Research Methods in Library and Information Science
Spring 2015 Greensheet
Dr. H. Frank Cervone
Office location: online
Office Hours: by appointment
Canvas Login and Tutorials
Canvas Information: Courses will be available beginning January 22nd, 12:01am PST unless you are taking an intensive or a one unit or two unit class that starts on a different day. In that case the class will open at 12:01am PST on the first day that the class meets.
You will be enrolled into the Canvas site automatically.
Covers fundamental principles, processes, values and roles of research for professional application in information organizations. Students will become critical consumers of research products and learn the basic skills of evaluating, planning, designing, executing, and applying research. In addition to a general research methods class, which examines a variety of research methodologies, the iSchool offers a number of applied or specialized sections of LIBR 285 for students to choose from.
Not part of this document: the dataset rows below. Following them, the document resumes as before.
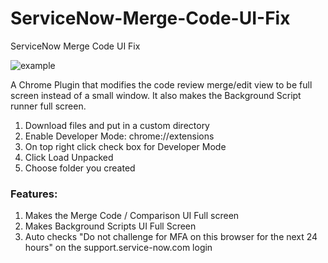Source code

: # ServiceNow-Merge-Code-UI-Fix
ServiceNow Merge Code UI Fix

![example](https://user-images.githubusercontent.com/37604982/159408877-d0858ddc-c1d3-4ed2-a429-536c37153304.png)

A Chrome Plugin that modifies the code review merge/edit view to be full screen instead of a small window. It also makes the Background Script runner full screen.

1) Download files and put in a custom directory
2) Enable Developer Mode:
chrome://extensions
3) On top right click check box for Developer Mode
4) Click Load Unpacked
5) Choose folder you created

### Features:

1) Makes the Merge Code / Comparison UI Full screen
2) Makes Background Scripts UI Full Screen
3) Auto checks "Do not challenge for MFA on this browser for the next 24 hours" on the support.service-now.com login

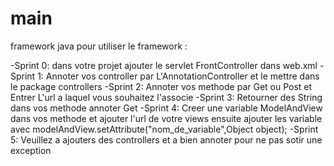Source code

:# main
 framework java
pour utiliser le framework :
  
-Sprint 0: 
 dans votre projet ajouter le servlet FrontController dans web.xml
-Sprint 1:
 Annoter vos controller par L'AnnotationController et le mettre dans le package controllers
-Sprint 2:
 Annoter vos methode par Get ou Post et Entrer L'url a laquel vous souhaitez l'associe
-Sprint 3:
 Retourner des String dans vos methode annoter Get
-Sprint 4:
 Creer une variable ModelAndView dans vos methode et ajouter l'url de votre views
 ensuite ajouter les variable avec modelAndView.setAttribute("nom_de_variable",Object object);
-Sprint 5:
 Veuillez a ajouters des controllers et a bien annoter pour ne pas sotir une exception
 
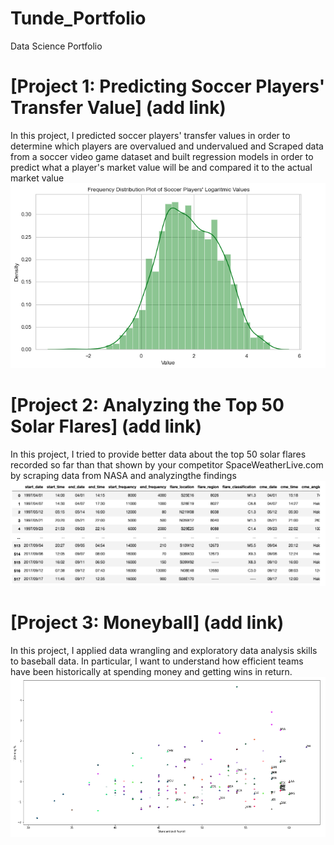# Tunde_Portfolio
Data Science Portfolio

# [Project 1: Predicting Soccer Players' Transfer Value] (add link)
In this project, I predicted soccer players' transfer values in order to determine which players are overvalued and undervalued and Scraped data from a soccer video game dataset and built regression models in order to predict what a player's market value will be and compared it to the actual market value
![](https://github.com/TundeRockson/Tunde_Portfolio/blob/main/images/Screen%20Shot%202022-08-29%20at%204.18.30%20PM.png)

# [Project 2: Analyzing the Top 50 Solar Flares] (add link)
In this project, I tried to provide better data about the top 50 solar flares recorded so far than that shown by your competitor SpaceWeatherLive.com by scraping data from NASA and analyzingthe findings
![](https://github.com/TundeRockson/Tunde_Portfolio/blob/main/images/Screen%20Shot%202022-08-29%20at%204.18.02%20PM.png)

# [Project 3: Moneyball] (add link)
In this project, I applied data wrangling and exploratory data analysis skills to baseball data. In particular, I want to understand how efficient teams have been historically at spending money and getting wins in return.
![](https://github.com/TundeRockson/Tunde_Portfolio/blob/main/images/Screen%20Shot%202022-08-29%20at%204.17.23%20PM.png)
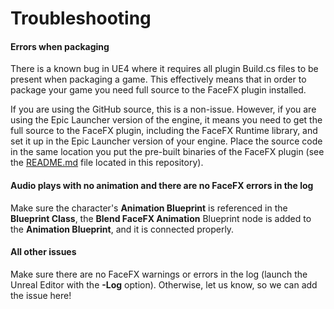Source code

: Troubleshooting
===============

#### Errors when packaging

There is a known bug in UE4 where it requires all plugin Build.cs files to be present when packaging a game. This effectively means that in order to package your game you need full source to the FaceFX plugin installed.

If you are using the GitHub source, this is a non-issue. However, if you are using the Epic Launcher version of the engine, it means you need to get the full source to the FaceFX plugin, including the FaceFX Runtime library, and set it up in the Epic Launcher version of your engine. Place the source code in the same location you put the pre-built binaries of the FaceFX plugin (see the [README.md](README.md) file located in this repository).

#### Audio plays with no animation and there are no FaceFX errors in the log

Make sure the character's **Animation Blueprint** is referenced in the **Blueprint Class**, the **Blend FaceFX Animation** Blueprint node is added to the **Animation Blueprint**, and it is connected properly.

#### All other issues

Make sure there are no FaceFX warnings or errors in the log (launch the Unreal Editor with the **-Log** option). Otherwise, let us know, so we can add the issue here!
This section focuses on the frequently used research methods in library and information practice.
We will be looking research projects from two different perspectives. The readings from "Social Science Research: Principles, Methods, and Practices" will focus on the skills and knowledge you need to effectively conduct and evaluate research projects. The readings from "Naked Statistics" (which are rather entertaining) are designed to help you become a more informed consumer of statistical information through examples of statistical analysis in a variety of contexts. The goal is not to make you a statistician but rather someone who can critically evaluate the methods and techniques within a research project that uses statistics.
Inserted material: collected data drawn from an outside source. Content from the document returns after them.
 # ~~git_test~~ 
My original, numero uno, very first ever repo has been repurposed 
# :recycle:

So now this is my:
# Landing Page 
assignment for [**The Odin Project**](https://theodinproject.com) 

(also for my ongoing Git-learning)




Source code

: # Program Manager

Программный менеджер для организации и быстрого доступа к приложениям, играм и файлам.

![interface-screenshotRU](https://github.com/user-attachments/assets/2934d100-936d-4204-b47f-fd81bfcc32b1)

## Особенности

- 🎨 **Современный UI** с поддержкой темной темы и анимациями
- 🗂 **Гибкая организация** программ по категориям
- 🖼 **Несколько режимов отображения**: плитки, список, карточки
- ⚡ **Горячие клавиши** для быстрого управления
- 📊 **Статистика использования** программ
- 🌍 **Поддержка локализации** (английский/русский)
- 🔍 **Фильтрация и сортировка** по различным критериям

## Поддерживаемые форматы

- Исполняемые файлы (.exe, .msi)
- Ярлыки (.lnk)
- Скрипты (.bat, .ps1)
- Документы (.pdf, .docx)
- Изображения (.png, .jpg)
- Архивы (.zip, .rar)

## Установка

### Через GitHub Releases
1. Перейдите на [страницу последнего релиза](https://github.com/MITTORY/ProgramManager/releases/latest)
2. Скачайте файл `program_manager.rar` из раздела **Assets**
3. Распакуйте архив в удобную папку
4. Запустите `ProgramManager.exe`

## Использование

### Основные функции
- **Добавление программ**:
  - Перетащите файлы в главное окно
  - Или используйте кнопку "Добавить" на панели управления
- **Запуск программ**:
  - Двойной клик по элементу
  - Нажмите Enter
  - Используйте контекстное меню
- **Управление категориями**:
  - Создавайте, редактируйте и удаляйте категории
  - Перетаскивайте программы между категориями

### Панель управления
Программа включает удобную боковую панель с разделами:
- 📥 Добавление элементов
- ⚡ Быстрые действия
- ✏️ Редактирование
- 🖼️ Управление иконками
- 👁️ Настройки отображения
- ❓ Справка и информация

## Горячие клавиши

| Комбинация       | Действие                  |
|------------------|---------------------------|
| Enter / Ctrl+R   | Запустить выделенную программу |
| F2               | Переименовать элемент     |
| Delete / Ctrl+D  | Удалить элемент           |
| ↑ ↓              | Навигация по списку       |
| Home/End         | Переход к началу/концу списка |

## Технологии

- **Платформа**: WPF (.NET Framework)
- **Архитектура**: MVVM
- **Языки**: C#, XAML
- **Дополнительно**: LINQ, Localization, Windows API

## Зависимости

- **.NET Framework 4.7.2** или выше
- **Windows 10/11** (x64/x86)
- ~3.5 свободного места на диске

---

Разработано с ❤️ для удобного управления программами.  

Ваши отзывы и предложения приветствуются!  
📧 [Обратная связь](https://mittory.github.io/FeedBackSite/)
LIBR 285 is required for all students who entered the MLIS program from Spring 2007.
Waiver of LIBR 285: See Waiver option for those who completed a graduate-level methods course AND completed a thesis or dissertation as part of a previous graduate degree.
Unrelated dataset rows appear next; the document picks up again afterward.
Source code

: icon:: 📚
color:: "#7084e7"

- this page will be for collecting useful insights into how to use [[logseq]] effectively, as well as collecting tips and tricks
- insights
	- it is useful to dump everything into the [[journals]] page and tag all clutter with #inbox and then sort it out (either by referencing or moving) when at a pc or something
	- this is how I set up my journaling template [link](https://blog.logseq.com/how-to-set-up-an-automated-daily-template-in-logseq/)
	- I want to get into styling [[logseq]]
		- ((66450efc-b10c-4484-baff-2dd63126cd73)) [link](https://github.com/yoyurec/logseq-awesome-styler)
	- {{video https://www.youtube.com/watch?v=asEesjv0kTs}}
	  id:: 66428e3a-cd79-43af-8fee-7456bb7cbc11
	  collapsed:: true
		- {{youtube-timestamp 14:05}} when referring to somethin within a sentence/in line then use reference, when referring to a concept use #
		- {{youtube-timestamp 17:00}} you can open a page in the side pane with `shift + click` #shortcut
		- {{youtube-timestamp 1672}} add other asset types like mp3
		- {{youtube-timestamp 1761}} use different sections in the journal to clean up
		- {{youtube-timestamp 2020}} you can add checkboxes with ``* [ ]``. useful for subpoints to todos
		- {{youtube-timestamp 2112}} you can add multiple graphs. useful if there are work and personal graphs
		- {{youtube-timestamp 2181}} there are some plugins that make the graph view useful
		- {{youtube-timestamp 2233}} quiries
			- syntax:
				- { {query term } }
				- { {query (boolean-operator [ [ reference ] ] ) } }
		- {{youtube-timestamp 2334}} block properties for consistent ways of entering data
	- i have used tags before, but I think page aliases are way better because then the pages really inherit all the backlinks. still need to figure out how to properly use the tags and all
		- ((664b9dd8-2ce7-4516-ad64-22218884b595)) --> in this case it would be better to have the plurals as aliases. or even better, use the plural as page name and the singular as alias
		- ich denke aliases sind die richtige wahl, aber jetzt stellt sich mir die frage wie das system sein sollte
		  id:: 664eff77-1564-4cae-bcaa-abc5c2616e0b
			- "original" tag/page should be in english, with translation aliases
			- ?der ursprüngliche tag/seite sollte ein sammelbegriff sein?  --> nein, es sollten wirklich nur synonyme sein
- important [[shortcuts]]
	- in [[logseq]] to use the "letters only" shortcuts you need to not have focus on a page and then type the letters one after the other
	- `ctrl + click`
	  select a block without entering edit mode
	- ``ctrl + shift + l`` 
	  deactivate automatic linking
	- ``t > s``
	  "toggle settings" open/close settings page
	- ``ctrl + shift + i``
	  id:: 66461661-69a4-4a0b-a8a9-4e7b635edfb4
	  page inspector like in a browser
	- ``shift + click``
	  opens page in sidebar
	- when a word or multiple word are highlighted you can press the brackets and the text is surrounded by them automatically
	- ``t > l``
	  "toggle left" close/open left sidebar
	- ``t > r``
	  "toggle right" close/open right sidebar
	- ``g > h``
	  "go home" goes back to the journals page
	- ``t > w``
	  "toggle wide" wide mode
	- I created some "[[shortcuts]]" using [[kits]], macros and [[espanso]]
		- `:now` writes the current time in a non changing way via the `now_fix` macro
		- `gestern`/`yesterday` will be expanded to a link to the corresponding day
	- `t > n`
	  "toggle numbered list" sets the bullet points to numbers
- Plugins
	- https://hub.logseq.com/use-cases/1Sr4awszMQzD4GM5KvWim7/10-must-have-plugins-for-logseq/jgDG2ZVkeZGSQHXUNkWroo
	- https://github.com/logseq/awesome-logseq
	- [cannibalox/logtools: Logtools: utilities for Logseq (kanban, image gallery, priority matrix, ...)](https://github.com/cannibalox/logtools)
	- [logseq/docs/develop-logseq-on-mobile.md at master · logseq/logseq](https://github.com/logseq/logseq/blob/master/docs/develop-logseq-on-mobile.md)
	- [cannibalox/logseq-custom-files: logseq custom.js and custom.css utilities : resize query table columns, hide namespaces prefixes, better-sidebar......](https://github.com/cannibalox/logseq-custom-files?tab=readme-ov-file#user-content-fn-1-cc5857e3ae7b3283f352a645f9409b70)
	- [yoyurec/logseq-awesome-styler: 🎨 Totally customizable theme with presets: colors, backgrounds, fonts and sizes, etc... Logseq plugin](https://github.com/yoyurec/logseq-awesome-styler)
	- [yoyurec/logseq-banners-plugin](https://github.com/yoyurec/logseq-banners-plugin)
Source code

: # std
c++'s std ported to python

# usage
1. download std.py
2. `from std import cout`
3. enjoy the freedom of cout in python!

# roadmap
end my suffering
Course Grading and assignments
- Weekly discussion threads - Each week you will participate in discussion threads. These threads will be based on a topic from the week’s readings. The purpose of these discussions is to both demonstrate and enhance your knowledge related to methods and techniques that are useful in research. Supports SLO #1, #2, #3, #4
- IRB training requirement - To fulfill this requirement, you must complete the Collaborative Institutional Training Initiative (CITI) online workshop titled: "Students conducting no more than minimal risk research." While completion of this workshop is required by all San José State University students doing research with living human subjects. However, this IRB training requirement is mandatory in LIBR 285 whether or not you intend to do research with human subjects. The course can be located at: https://www.citiprogram.org (you must register to access the course). To demonstrate completion, you will need to upload your certificate of completion. Supports SLO #4
- Literature review - The purpose of this assignment is to give you experience reviewing and critiquing research that will contribute to a study of your own, You will compile a literature review of no less than 10 items on a topic related to evaluation and assessment that is of interest to you, related to libraries or information organizations, and can form the basis of the research for your final project. You may include journal and newsletter articles, videos, online programs, recent blog posts, wiki entries, and other rapidly deployed info sources as part of the review but you must include no fewer than 5 scholarly, peer-reviewed sources. The paper should be approximately 4 to 6 pages long, not including the title page and bibliography. All citations must be in APA format. Supports SLO #2
- Data and methods critique - The purpose of this assignment is to familiarize you with analyzing and critiquing research work. You will analyze an evaluation or assessment study in a library or information organization noting the assumptions, definitions, strengths, and limitations of the research methodology and type of data collected in the study. While the analysis need not be exhaustive, it should be approximately 4-6 pages in length, not including title page or bibliography. All references must be in APA format. Supports SLO #4
- Final research proposal - The final written research proposal is a document that describes a research project in library or information science that you wish to perform. Your paper will document:
- the research problem(s),
- the methodology and data collection strategies to be used,
- a critical literature review relevant to the topic, and
- a plan of action for the implementation of the research proposal.
Supports SLO #3
Additional details on the assignments will be provided in the course website.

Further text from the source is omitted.